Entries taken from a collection
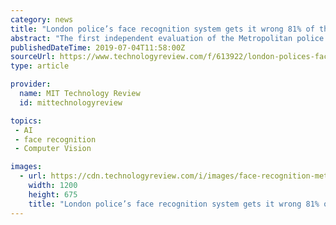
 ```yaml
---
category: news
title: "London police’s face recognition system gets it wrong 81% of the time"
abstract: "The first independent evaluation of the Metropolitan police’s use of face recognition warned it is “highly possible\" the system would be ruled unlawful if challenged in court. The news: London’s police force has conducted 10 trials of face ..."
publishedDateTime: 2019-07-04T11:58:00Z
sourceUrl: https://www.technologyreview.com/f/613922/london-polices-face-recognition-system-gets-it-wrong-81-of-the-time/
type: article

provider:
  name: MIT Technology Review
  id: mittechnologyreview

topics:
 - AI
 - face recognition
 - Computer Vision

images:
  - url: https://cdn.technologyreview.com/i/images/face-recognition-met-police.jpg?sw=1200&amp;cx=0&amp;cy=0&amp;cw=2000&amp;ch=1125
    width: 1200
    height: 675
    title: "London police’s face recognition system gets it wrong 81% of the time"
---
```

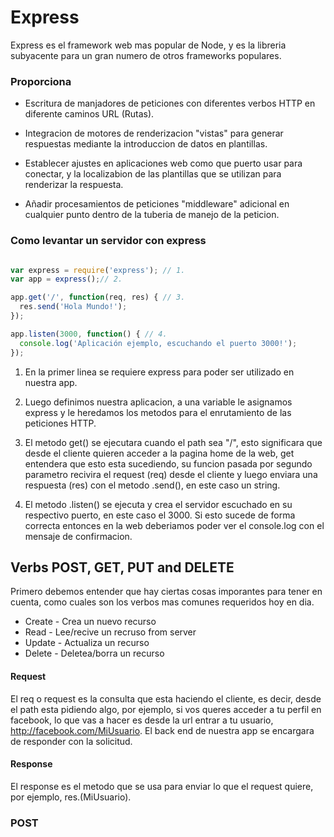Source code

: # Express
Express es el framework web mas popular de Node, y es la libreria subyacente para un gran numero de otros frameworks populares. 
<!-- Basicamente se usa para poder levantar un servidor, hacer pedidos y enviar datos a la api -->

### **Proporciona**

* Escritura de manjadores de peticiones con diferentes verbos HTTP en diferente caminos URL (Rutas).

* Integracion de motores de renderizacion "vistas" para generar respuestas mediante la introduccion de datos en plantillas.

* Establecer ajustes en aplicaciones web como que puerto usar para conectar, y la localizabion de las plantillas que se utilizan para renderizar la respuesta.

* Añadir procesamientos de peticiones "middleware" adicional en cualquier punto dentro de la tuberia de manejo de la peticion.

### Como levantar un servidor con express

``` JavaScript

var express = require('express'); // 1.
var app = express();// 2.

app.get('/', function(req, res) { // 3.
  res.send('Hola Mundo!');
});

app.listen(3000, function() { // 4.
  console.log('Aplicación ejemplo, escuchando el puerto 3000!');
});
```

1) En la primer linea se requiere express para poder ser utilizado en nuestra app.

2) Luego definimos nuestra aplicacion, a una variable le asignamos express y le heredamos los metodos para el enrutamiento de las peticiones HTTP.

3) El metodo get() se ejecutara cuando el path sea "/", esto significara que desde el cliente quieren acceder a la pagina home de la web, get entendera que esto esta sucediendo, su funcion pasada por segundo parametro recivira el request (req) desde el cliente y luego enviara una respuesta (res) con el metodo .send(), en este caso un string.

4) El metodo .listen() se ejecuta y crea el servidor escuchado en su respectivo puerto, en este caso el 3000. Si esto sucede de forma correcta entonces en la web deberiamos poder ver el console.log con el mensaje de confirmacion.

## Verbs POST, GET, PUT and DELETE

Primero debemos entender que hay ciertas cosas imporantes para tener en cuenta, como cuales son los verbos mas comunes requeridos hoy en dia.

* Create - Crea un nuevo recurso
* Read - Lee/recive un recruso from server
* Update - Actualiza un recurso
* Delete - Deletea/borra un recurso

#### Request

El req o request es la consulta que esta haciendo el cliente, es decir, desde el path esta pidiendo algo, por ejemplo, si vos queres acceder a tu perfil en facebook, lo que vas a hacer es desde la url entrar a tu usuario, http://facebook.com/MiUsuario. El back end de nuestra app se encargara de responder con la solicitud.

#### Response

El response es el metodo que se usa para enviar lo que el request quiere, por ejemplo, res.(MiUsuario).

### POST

...

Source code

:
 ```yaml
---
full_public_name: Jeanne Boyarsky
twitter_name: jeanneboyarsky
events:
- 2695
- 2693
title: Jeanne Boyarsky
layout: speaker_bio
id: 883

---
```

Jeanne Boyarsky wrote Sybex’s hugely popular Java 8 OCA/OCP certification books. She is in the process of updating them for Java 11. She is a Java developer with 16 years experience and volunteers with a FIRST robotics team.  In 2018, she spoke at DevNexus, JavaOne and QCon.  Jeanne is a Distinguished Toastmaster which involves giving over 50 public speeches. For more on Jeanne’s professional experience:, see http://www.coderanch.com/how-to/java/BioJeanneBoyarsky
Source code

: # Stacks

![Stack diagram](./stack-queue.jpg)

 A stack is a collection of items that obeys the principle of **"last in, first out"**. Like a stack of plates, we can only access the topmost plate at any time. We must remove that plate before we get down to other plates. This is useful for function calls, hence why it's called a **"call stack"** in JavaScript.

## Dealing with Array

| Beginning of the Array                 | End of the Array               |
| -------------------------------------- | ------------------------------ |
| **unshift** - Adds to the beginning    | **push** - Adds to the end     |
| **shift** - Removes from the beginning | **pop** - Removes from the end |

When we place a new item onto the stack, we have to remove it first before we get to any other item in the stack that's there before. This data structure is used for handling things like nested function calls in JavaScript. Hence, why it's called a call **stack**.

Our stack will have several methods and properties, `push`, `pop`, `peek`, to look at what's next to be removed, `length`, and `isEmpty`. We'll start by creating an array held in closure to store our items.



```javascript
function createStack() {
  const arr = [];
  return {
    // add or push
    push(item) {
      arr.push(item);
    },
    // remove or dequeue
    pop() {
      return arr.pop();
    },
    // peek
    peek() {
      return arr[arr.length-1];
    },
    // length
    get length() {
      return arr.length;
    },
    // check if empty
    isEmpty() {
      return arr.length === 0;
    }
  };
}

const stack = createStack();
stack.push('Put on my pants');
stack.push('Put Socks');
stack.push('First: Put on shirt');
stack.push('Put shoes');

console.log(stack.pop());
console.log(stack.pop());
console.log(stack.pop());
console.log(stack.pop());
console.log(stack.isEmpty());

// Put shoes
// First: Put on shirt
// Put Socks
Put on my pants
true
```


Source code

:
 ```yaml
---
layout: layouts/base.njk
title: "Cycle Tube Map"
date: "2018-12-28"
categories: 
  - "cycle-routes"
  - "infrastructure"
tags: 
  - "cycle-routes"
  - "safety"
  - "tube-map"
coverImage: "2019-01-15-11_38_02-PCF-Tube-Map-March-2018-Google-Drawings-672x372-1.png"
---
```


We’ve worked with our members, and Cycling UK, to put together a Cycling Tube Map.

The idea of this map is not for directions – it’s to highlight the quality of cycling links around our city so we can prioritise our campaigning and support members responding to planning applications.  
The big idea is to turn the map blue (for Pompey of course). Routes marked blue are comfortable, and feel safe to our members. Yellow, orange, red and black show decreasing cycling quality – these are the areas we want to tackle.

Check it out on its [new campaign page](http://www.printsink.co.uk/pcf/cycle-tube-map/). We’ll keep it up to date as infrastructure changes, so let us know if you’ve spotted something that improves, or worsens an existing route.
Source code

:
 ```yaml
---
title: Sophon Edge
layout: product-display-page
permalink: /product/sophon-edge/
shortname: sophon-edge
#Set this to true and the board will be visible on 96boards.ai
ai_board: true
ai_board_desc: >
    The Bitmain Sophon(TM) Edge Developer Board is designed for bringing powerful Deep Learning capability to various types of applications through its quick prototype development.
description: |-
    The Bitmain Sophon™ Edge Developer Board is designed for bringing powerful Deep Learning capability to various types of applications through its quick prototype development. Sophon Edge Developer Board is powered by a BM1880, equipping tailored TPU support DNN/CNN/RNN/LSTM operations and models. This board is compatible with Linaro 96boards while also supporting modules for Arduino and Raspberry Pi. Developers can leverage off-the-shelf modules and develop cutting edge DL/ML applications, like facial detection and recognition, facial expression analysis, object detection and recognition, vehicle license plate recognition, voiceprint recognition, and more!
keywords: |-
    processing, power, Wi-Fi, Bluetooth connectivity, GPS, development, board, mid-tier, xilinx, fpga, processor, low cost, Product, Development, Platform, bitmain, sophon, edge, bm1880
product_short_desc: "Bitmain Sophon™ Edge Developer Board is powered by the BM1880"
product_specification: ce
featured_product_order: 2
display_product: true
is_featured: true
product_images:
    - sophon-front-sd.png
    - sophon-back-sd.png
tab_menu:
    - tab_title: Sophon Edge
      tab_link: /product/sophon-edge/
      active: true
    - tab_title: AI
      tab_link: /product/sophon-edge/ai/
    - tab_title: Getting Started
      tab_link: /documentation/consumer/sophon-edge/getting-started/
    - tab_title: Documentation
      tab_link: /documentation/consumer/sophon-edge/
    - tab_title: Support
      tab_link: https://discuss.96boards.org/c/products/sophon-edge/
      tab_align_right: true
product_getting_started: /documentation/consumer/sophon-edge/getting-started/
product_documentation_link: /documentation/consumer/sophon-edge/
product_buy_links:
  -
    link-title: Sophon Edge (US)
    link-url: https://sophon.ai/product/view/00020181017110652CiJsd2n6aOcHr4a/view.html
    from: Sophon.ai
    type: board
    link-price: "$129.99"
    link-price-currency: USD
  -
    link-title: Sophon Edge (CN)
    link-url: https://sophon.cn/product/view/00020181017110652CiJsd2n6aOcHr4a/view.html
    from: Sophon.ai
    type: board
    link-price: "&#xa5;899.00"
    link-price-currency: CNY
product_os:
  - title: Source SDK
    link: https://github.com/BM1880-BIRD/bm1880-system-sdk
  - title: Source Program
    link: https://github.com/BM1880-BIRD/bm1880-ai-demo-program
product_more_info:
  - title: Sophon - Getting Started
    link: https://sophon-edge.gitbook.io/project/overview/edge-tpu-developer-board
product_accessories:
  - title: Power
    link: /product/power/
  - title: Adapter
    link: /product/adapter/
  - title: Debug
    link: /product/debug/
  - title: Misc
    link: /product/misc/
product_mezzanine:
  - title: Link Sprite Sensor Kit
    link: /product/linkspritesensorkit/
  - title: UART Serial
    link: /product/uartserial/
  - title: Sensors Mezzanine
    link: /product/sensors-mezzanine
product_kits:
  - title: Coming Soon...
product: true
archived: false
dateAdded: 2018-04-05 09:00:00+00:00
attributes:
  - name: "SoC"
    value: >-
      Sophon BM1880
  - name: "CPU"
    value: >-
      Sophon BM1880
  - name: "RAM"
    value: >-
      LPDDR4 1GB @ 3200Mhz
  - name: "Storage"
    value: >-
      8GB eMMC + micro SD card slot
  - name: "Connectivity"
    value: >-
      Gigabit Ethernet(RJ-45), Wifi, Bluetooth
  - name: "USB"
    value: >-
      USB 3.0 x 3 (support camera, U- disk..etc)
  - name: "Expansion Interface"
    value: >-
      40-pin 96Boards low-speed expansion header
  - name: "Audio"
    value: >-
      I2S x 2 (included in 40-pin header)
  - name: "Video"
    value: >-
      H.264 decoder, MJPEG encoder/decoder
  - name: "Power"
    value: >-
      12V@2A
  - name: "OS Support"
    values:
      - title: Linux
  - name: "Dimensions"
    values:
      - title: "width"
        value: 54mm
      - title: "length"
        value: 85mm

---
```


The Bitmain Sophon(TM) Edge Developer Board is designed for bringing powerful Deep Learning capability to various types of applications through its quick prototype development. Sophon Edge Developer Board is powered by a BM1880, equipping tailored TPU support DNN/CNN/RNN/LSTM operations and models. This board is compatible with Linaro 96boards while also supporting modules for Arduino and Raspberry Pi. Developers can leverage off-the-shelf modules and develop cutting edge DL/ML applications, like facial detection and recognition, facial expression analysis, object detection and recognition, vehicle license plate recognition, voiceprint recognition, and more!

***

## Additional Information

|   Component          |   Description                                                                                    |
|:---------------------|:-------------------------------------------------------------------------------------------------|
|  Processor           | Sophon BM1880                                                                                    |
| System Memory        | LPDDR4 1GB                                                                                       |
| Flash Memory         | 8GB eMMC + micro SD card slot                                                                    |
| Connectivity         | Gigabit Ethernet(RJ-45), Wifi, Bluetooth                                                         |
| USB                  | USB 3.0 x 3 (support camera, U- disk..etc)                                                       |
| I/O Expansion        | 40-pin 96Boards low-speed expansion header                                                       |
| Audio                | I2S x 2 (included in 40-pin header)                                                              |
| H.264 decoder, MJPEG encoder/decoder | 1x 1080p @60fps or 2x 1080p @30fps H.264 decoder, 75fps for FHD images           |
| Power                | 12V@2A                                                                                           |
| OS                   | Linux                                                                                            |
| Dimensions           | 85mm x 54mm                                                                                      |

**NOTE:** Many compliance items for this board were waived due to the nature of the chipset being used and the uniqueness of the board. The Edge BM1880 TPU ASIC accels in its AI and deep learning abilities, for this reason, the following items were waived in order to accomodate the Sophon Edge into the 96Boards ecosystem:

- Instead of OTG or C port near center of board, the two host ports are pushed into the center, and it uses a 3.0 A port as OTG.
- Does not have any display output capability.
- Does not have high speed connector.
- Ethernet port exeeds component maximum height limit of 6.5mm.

---

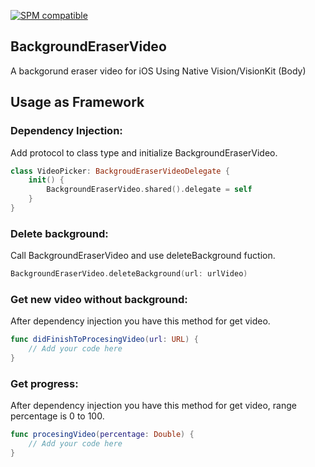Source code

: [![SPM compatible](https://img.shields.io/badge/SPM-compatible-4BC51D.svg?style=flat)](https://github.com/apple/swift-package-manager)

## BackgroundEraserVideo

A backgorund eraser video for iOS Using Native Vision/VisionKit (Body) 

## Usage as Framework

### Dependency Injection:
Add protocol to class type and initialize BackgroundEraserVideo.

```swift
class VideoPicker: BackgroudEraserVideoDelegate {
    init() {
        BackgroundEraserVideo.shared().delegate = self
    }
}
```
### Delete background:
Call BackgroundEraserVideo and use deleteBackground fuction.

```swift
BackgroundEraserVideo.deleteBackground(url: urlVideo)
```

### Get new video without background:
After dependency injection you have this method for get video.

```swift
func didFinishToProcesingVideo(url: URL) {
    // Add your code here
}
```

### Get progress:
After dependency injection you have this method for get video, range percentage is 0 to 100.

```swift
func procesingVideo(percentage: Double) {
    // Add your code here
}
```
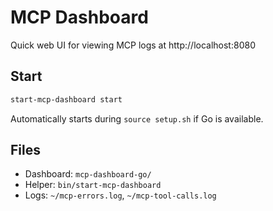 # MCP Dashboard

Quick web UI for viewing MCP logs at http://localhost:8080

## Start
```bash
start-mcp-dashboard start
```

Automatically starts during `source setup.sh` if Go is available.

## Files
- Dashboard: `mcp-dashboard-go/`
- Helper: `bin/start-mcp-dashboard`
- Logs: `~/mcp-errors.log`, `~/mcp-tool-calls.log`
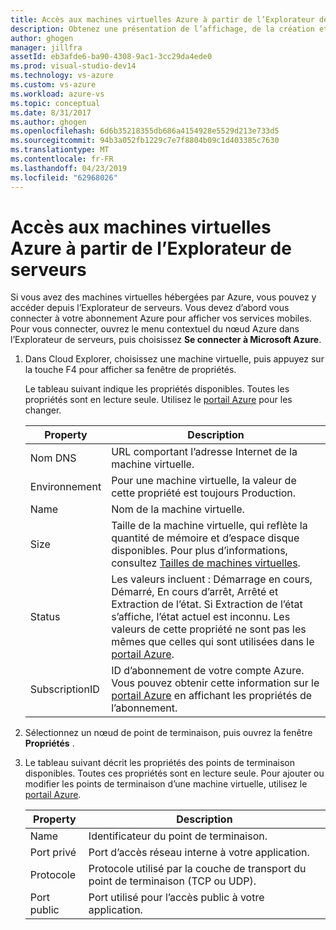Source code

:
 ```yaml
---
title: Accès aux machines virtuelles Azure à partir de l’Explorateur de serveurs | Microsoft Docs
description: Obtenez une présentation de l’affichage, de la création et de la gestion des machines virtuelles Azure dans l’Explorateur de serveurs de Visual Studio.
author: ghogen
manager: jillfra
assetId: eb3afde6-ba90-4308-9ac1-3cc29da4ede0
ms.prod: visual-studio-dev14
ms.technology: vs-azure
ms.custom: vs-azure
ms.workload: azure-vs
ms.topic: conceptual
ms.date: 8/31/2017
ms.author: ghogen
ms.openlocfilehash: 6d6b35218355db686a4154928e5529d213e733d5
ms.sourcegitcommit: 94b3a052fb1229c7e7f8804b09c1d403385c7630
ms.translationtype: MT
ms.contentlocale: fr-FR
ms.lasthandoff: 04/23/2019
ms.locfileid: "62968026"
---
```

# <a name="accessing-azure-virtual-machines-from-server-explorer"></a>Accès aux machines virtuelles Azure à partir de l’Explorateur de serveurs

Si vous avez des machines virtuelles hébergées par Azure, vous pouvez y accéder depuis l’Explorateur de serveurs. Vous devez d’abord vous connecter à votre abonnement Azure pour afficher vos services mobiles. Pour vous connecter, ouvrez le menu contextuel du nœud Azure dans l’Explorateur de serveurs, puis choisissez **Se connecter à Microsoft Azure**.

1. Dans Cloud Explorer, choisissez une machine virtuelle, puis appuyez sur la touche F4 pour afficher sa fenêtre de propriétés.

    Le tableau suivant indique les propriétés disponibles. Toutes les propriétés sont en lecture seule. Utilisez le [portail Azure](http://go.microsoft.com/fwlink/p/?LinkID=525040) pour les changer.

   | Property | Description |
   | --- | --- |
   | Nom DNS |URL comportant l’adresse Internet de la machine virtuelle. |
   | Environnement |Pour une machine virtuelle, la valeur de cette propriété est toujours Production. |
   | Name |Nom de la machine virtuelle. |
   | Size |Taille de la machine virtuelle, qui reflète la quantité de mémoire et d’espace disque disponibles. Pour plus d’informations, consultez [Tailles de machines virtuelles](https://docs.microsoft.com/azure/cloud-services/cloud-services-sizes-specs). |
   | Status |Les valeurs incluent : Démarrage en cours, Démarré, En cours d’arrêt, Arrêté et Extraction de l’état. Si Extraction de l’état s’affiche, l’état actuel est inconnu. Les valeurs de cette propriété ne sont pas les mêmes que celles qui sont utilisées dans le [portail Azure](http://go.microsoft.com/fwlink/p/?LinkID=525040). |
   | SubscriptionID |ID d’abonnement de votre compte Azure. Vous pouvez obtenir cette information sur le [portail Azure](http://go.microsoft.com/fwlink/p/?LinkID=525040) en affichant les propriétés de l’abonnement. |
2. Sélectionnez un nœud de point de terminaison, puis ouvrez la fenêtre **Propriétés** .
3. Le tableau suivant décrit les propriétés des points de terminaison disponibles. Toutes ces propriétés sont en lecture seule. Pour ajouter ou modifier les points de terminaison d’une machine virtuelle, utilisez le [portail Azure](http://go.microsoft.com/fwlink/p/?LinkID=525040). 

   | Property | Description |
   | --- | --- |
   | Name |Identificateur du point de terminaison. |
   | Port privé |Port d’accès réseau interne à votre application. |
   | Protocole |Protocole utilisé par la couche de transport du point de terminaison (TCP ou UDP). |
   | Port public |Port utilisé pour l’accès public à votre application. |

(PROMPT): Look above for the line with "Primero debemos entender"; retype exactly that line, every line after it up to the line with "#### Request", and that line too, nothing else.

(PROBLEM SOLUTION):
Primero debemos entender que hay ciertas cosas imporantes para tener en cuenta, como cuales son los verbos mas comunes requeridos hoy en dia.

* Create - Crea un nuevo recurso
* Read - Lee/recive un recruso from server
* Update - Actualiza un recurso
* Delete - Deletea/borra un recurso

#### Request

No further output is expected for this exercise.